Ege Denizi’nde 30 Ekim 2020 tarihinde Yunanistan’ın Samos Adası açıklarında meydana gelen 6,9 büyüklüğündeki depremde, en büyük hasarı depremin merkez üssünden 80 kilometre uzaklıktaki İzmir aldı. Deprem nedeniyle İzmir’de çöken binalarda 117 vatandaş hayatını kaybetti. Depremden en çok etkilenen ilçeler olan Bornova ve Bayraklı’da yüzlerce bina ağır hasar aldı. Depremin üzerinden 3 yıl geçmiş olmasına rağmen ağır hasarlı binaların henüz yıkılmamış olması vatandaşlar için büyük tehlike oluşturuyor.
Ağır hasarlı binalar bekliyor
Yaşar üniversitesi Mühendislik Fakültesi İnşaat Mühendisliği Bölümü Dr. Öğr. Üyesi Cüneyt Tüzün, Bornova ve Bayraklı‘da depremin şiddetiyle ağır hasar alan ancak henüz yıkımı gerçekleştirilmeyen pek çok binanın her an çökebileceğini öne sürdü. Depremin üzerinden tam 3 yıl geçmiş olmasına rağmen ağır hasarlı binalar için işletilen sürecin çok yavaş ilerlediğini belirten Dr. Öğr. Üyesi Cüneyt Tüzün, “Depremden hemen sonra alınan aksiyonlar çerçevesinde binaların belirli bir bölümü yıkıldı ve yeniden yapıldı. Ancak günümüzde depremden etkilenen bölgeleri gezdiğinizde hala hasarlı, yıkılmayı bekleyen binalar mevcut.
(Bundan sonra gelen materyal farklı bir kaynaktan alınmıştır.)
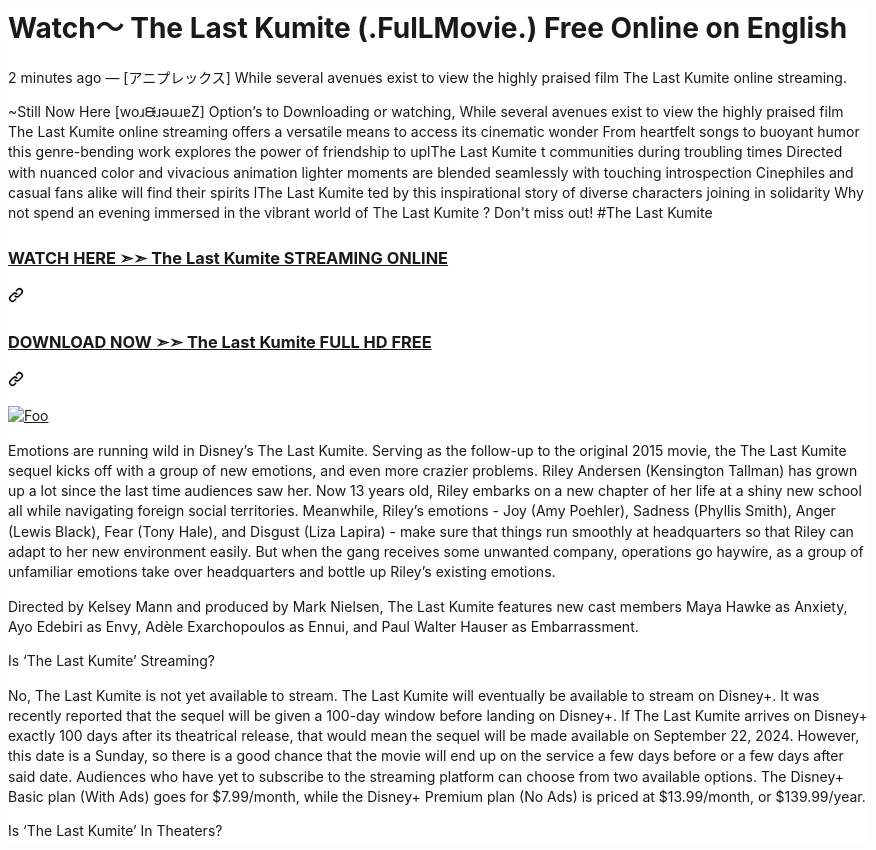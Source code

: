 # Watch～ The Last Kumite (.FulLMovie.) Free Online on English
<p dir="auto">2 minutes ago — [アニプレックス] While several avenues exist to view the highly praised film The Last Kumite online streaming.</p>
<p dir="auto">~Still Now Here [woɹᙠɹǝuɹɐZ] Option’s to Downloading or watching, While several avenues exist to view the highly praised film The Last Kumite online streaming offers a versatile means to access its cinematic wonder From heartfelt songs to buoyant humor this genre-bending work explores the power of friendship to uplThe Last Kumite t communities during troubling times Directed with nuanced color and vivacious animation lighter moments are blended seamlessly with touching introspection Cinephiles and casual fans alike will find their spirits lThe Last Kumite ted by this inspirational story of diverse characters joining in solidarity Why not spend an evening immersed in the vibrant world of The Last Kumite ? Don't miss out! #The Last Kumite</p>
<div class="markdown-heading" dir="auto"><h3 tabindex="-1" class="heading-element" dir="auto"><a href="https://perfect-movies.com/en/movie/1115623/the-last-kumite?hub" rel="nofollow">WATCH HERE ➣➣ The Last Kumite STREAMING ONLINE</a></h3><a id="user-content-watch-here--inside-out-2-streaming-online" class="anchor" aria-label="Permalink: WATCH HERE ➣➣ The Last Kumite STREAMING ONLINE" href="#watch-here--inside-out-2-streaming-online"><svg class="octicon octicon-link" viewBox="0 0 16 16" version="1.1" width="16" height="16" aria-hidden="true"><path d="m7.775 3.275 1.25-1.25a3.5 3.5 0 1 1 4.95 4.95l-2.5 2.5a3.5 3.5 0 0 1-4.95 0 .751.751 0 0 1 .018-1.042.751.751 0 0 1 1.042-.018 1.998 1.998 0 0 0 2.83 0l2.5-2.5a2.002 2.002 0 0 0-2.83-2.83l-1.25 1.25a.751.751 0 0 1-1.042-.018.751.751 0 0 1-.018-1.042Zm-4.69 9.64a1.998 1.998 0 0 0 2.83 0l1.25-1.25a.751.751 0 0 1 1.042.018.751.751 0 0 1 .018 1.042l-1.25 1.25a3.5 3.5 0 1 1-4.95-4.95l2.5-2.5a3.5 3.5 0 0 1 4.95 0 .751.751 0 0 1-.018 1.042.751.751 0 0 1-1.042.018 1.998 1.998 0 0 0-2.83 0l-2.5 2.5a1.998 1.998 0 0 0 0 2.83Z"></path></svg></a></div>
<div class="markdown-heading" dir="auto"><h3 tabindex="-1" class="heading-element" dir="auto"><a href="https://perfect-movies.com/en/movie/1115623/the-last-kumite?hub" rel="nofollow">DOWNLOAD NOW ➣➣ The Last Kumite FULL HD FREE</a></h3><a id="user-content-download-now--inside-out-2-full-hd-free" class="anchor" aria-label="Permalink: DOWNLOAD NOW ➣➣ The Last Kumite FULL HD FREE" href="#download-now--inside-out-2-full-hd-free"><svg class="octicon octicon-link" viewBox="0 0 16 16" version="1.1" width="16" height="16" aria-hidden="true"><path d="m7.775 3.275 1.25-1.25a3.5 3.5 0 1 1 4.95 4.95l-2.5 2.5a3.5 3.5 0 0 1-4.95 0 .751.751 0 0 1 .018-1.042.751.751 0 0 1 1.042-.018 1.998 1.998 0 0 0 2.83 0l2.5-2.5a2.002 2.002 0 0 0-2.83-2.83l-1.25 1.25a.751.751 0 0 1-1.042-.018.751.751 0 0 1-.018-1.042Zm-4.69 9.64a1.998 1.998 0 0 0 2.83 0l1.25-1.25a.751.751 0 0 1 1.042.018.751.751 0 0 1 .018 1.042l-1.25 1.25a3.5 3.5 0 1 1-4.95-4.95l2.5-2.5a3.5 3.5 0 0 1 4.95 0 .751.751 0 0 1-.018 1.042.751.751 0 0 1-1.042.018 1.998 1.998 0 0 0-2.83 0l-2.5 2.5a1.998 1.998 0 0 0 0 2.83Z"></path></svg></a></div>
<p dir="auto"><a href="https://perfect-movies.com/en/movie/1115623/the-last-kumite?hub" rel="nofollow"><img src="https://camo.githubusercontent.com/917e6ed5c302499242165dcc02bdbce85c075fd21b35918eb9c0b771855261b8/68747470733a2f2f7374617469632e7769787374617469632e636f6d2f6d656469612f6232343966395f61646163386637306662336634356238383639313639366337376465313866337e6d76322e676966" alt="Foo" style="max-width: 100%;"></a></p>
<p dir="auto">Emotions are running wild in Disney’s The Last Kumite. Serving as the follow-up to the original 2015 movie, the The Last Kumite sequel kicks off with a group of new emotions, and even more crazier problems. Riley Andersen (Kensington Tallman) has grown up a lot since the last time audiences saw her. Now 13 years old, Riley embarks on a new chapter of her life at a shiny new school all while navigating foreign social territories. Meanwhile, Riley’s emotions - Joy (Amy Poehler), Sadness (Phyllis Smith), Anger (Lewis Black), Fear (Tony Hale), and Disgust (Liza Lapira) - make sure that things run smoothly at headquarters so that Riley can adapt to her new environment easily. But when the gang receives some unwanted company, operations go haywire, as a group of unfamiliar emotions take over headquarters and bottle up Riley’s existing emotions.</p>
<p dir="auto">Directed by Kelsey Mann and produced by Mark Nielsen, The Last Kumite features new cast members Maya Hawke as Anxiety, Ayo Edebiri as Envy, Adèle Exarchopoulos as Ennui, and Paul Walter Hauser as Embarrassment.</p>
<p dir="auto">Is ‘The Last Kumite’ Streaming?</p>
<p dir="auto">No, The Last Kumite is not yet available to stream. The Last Kumite will eventually be available to stream on Disney+. It was recently reported that the sequel will be given a 100-day window before landing on Disney+. If The Last Kumite arrives on Disney+ exactly 100 days after its theatrical release, that would mean the sequel will be made available on September 22, 2024. However, this date is a Sunday, so there is a good chance that the movie will end up on the service a few days before or a few days after said date. Audiences who have yet to subscribe to the streaming platform can choose from two available options. The Disney+ Basic plan (With Ads) goes for $7.99/month, while the Disney+ Premium plan (No Ads) is priced at $13.99/month, or $139.99/year.</p>
<p dir="auto">Is ‘The Last Kumite’ In Theaters?</p>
Bunlar şehirde yaşayanları hem şehircilik hem de güvenlik açısından olumsuz etkiliyor” dedi.
Yaşanacakların provası
Tüzün, “Ağır hasarlı binaların 3 yıl gibi kısa olmayan bir süreç geçmesine rağmen hala yenilenememiş olması, muhtemel büyük İzmir depreminde yaşanacakların küçük bir provası gibi görünüyor. Şehir merkezini etkileyecek bir depremden binaların göreceği hasar düzeyi ve sonucunda insanların binalarını kullanamaması durumunda yaşanacak zorlukları tahmin etmek bile zor. İzmir’de meydana gelmeyen deprem sonrası yaşananların ardından ortaya çıkan tablo, kentte beklenen depremin meydana gelmesi durumunda nasıl bir ortamda yaşamaya devam etmek durumunda kalınacağının küçük bir örneği” dedi.
Çok düşündürücü
30 Ekim depreminin ardından İzmir’de yaşanan manzaraların hala hafızalarda olduğunu belirten Cüneyt Tüzün, “Depremin İzmir’e uzaklığı dikkate alındığında meydana gelen hasar oldukça büyük ve düşündürücü. Ayrıca Bornova ve Bayraklı dışındaki ilçelerde binalarının ayakta kalması ya da hasar görmemesini nedeni olarak yapıların depreme dayanıklı olduğu şeklinde bir algı oluştu. Bu çok yanlış. Deprem, İzmir’de olmadı. Sadece İzmir’e etkiledi. Depremi takip eden 1-2 hafta içinde insanlar tarafından binalarının mevcut durumu ve güvenliğini sorgulandı. Çok doğal ve gerekli bu hassasiyet ne yazık ki önlem alma ve iyileştirme aşamalarına geçmesine yetmedi” diye konuştu.
Çözüm için geç kalınıyor
İzmir’in sahip olduğu şiddetli deprem tehlikesi potansiyeli ve hasar görebilirliği yüksek bina stoğu ile bu soruna karşı etkili ve çözüme yönelik adımların atılmasında geç kalındığını savunan Tüzün, “Geçen üç yıl sonunda yaşananlar gerek halk gerekse yöneticiler düzeyinde, geçmiş depremlerde olduğu gibi, gerekli bilinç ve tepkiyi oluşturacak boyutta olmadığı görüldü. Yapılması gerekenlerin rasyonel bir strateji ile daha da geç kalınmadan gerekiyor” diye konuştu.